Ever since that first contest, Obleski has been going bigger and faster and harder every season, moving from the small, windblown trees and bushes in Contest Bowl to the legitimate double black diamond terrain on Peak 6. Bryant has been his coach since then, and the two spend most weekends simply riding around Breck, tracking from one spot to the other in search of drops, cliffs, rocks, bushes — anything that looks fun, no man-made features required.
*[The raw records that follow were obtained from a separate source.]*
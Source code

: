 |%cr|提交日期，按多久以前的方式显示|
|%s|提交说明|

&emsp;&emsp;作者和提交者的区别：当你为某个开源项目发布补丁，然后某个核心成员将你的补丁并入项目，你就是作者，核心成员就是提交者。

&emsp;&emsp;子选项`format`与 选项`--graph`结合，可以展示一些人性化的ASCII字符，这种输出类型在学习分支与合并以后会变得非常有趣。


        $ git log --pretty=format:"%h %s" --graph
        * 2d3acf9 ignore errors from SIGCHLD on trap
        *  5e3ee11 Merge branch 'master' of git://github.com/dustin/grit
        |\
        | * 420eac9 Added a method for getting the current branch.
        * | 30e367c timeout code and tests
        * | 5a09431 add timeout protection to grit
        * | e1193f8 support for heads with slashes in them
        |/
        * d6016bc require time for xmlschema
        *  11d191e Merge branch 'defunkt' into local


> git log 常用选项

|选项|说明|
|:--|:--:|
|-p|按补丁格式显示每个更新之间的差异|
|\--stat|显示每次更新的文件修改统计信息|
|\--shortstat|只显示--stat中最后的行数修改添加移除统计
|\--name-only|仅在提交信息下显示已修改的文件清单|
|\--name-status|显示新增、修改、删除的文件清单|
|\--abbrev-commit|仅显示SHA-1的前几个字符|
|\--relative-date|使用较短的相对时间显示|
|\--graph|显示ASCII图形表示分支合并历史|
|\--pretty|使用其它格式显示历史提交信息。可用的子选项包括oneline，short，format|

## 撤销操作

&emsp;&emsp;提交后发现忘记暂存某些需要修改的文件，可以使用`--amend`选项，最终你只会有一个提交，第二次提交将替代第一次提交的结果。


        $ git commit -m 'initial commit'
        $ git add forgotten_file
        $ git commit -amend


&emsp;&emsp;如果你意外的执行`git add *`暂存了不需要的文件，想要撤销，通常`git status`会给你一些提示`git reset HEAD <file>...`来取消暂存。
“When you’re coaching slopestyle, it’s more about the maneuvers. When you’re coaching big mountain, it’s more about being comfortable on your skis — being that all-around skier,” said Bryant, an Ohio native who started skiing with Team Breck in 2001 and moved over to coaching about 10 years back. “I’ve dealt with a lot of slopestyle in the past and this is just more pure skiing.”
Birth of competition
Around the same time Obleski fell head over heels for big mountain, the sport started growing at an unprecedented rate. It began with the International Freeskiers and Snowboarders Association, an organization co-founded by local legend Shane McConky to oversee big-mountain events and contests across the globe. In true McConky fashion, the program had very little structure — and that was the point. Today, youth events through the association and pro-level Freeride World Tour events are judged on overall impression like slope and pipe, but the venues are wildly variable, and the format is more of an all-day jam than a one-and-done format. That makes it tricky for spectators, but more laid-back and relaxed for competitors, Bryant and Hawks said.
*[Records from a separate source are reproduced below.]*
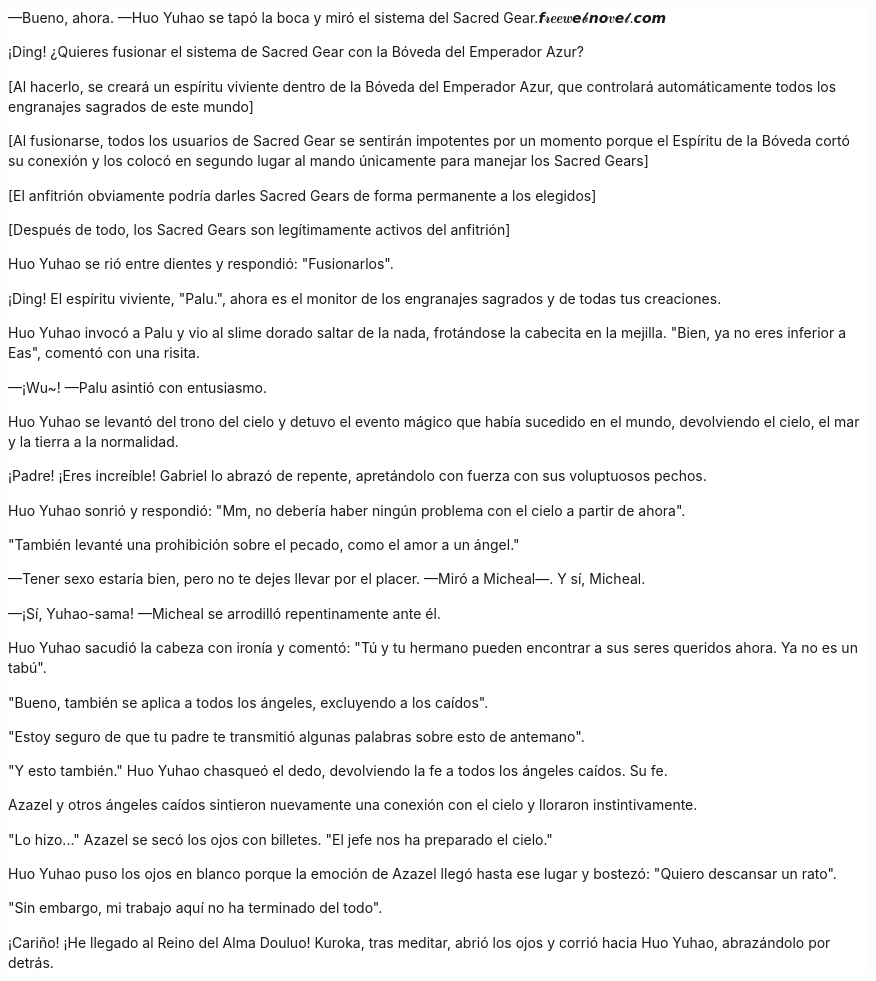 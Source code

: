 —Bueno, ahora. —Huo Yuhao se tapó la boca y miró el sistema del Sacred Gear.𝙛𝓻𝒆𝒆𝒘𝙚𝓫𝙣𝙤𝒗𝙚𝓵.𝙘𝙤𝙢

¡Ding! ¿Quieres fusionar el sistema de Sacred Gear con la Bóveda del Emperador Azur?

[Al hacerlo, se creará un espíritu viviente dentro de la Bóveda del Emperador Azur, que controlará automáticamente todos los engranajes sagrados de este mundo]

[Al fusionarse, todos los usuarios de Sacred Gear se sentirán impotentes por un momento porque el Espíritu de la Bóveda cortó su conexión y los colocó en segundo lugar al mando únicamente para manejar los Sacred Gears]

[El anfitrión obviamente podría darles Sacred Gears de forma permanente a los elegidos]

[Después de todo, los Sacred Gears son legítimamente activos del anfitrión]

Huo Yuhao se rió entre dientes y respondió: "Fusionarlos".

¡Ding! El espíritu viviente, "Palu.", ahora es el monitor de los engranajes sagrados y de todas tus creaciones.

Huo Yuhao invocó a Palu y vio al slime dorado saltar de la nada, frotándose la cabecita en la mejilla. "Bien, ya no eres inferior a Eas", comentó con una risita.

—¡Wu~! —Palu asintió con entusiasmo.

Huo Yuhao se levantó del trono del cielo y detuvo el evento mágico que había sucedido en el mundo, devolviendo el cielo, el mar y la tierra a la normalidad.

¡Padre! ¡Eres increíble! Gabriel lo abrazó de repente, apretándolo con fuerza con sus voluptuosos pechos.

Huo Yuhao sonrió y respondió: "Mm, no debería haber ningún problema con el cielo a partir de ahora".

"También levanté una prohibición sobre el pecado, como el amor a un ángel."

—Tener sexo estaría bien, pero no te dejes llevar por el placer. —Miró a Micheal—. Y sí, Micheal.

—¡Sí, Yuhao-sama! —Micheal se arrodilló repentinamente ante él.

Huo Yuhao sacudió la cabeza con ironía y comentó: "Tú y tu hermano pueden encontrar a sus seres queridos ahora. Ya no es un tabú".

"Bueno, también se aplica a todos los ángeles, excluyendo a los caídos".

"Estoy seguro de que tu padre te transmitió algunas palabras sobre esto de antemano".

"Y esto también." Huo Yuhao chasqueó el dedo, devolviendo la fe a todos los ángeles caídos. Su fe.

Azazel y otros ángeles caídos sintieron nuevamente una conexión con el cielo y lloraron instintivamente.

"Lo hizo..." Azazel se secó los ojos con billetes. "El jefe nos ha preparado el cielo."

Huo Yuhao puso los ojos en blanco porque la emoción de Azazel llegó hasta ese lugar y bostezó: "Quiero descansar un rato".

"Sin embargo, mi trabajo aquí no ha terminado del todo".

¡Cariño! ¡He llegado al Reino del Alma Douluo! Kuroka, tras meditar, abrió los ojos y corrió hacia Huo Yuhao, abrazándolo por detrás.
“It’s about attacking the mountain — picking those lines and features that are more exciting,” Hawks said between runs. “Now that it’s a judged sport it’s becoming so popular, but it’s tough to see it going to the Olympics. Even though there’s hardly anyone who does halfpipe anymore, that sport still gets the top billing because it’s easy for spectators and the TV crews.”
In late January, Obleski and a handful of fellow Team Breck skiers head to Crested Butte for the first contest of the season hosted by the association. All told, Obleski plans to compete in five regional events and two national events, including the GoPro Big Mountain Challenge on Peak 6 in March. He’s currently working on style, like spinning 360s off anything and everything, along with more opaque skills, like skiing aggressively.
“It’s just a matter of getting out and skiing hard every day that I can,” Obleski said. “That’s what Clay and I have been doing.”
The Horseshoe drop
Remember that mogul Bryant was talking about? Obleski did — and chose to air straight over it. Just seconds after Bryant told him the landing was clear, the soon-to-be high school graduate straight-lined into the takeoff and launched some 45 or 50 feet downhill, far past the jump and into the soft, windblown powder beneath.
“It’s been cool to see him go from a kid to a big kid,” Bryan said with a grin. “Like, that was a big-boy drop.”
And maybe that’s why big-mountain riding is winning more and more converts every day. It’s “skiing in its purest form,” Bryant said, and although there are dozens of Olympic hopefuls training just down the hill in the terrain park, Obleski would rather test his mettle against the worst — or best — Mother Nature can throw at him.
“I enjoy it because you’re not skiing the same jumps and rails all day,” Bryant said.
“That can get repetitive… There is no one saying, ‘You have to ski this one, man-made course.’ You’re allowed to do what you want.”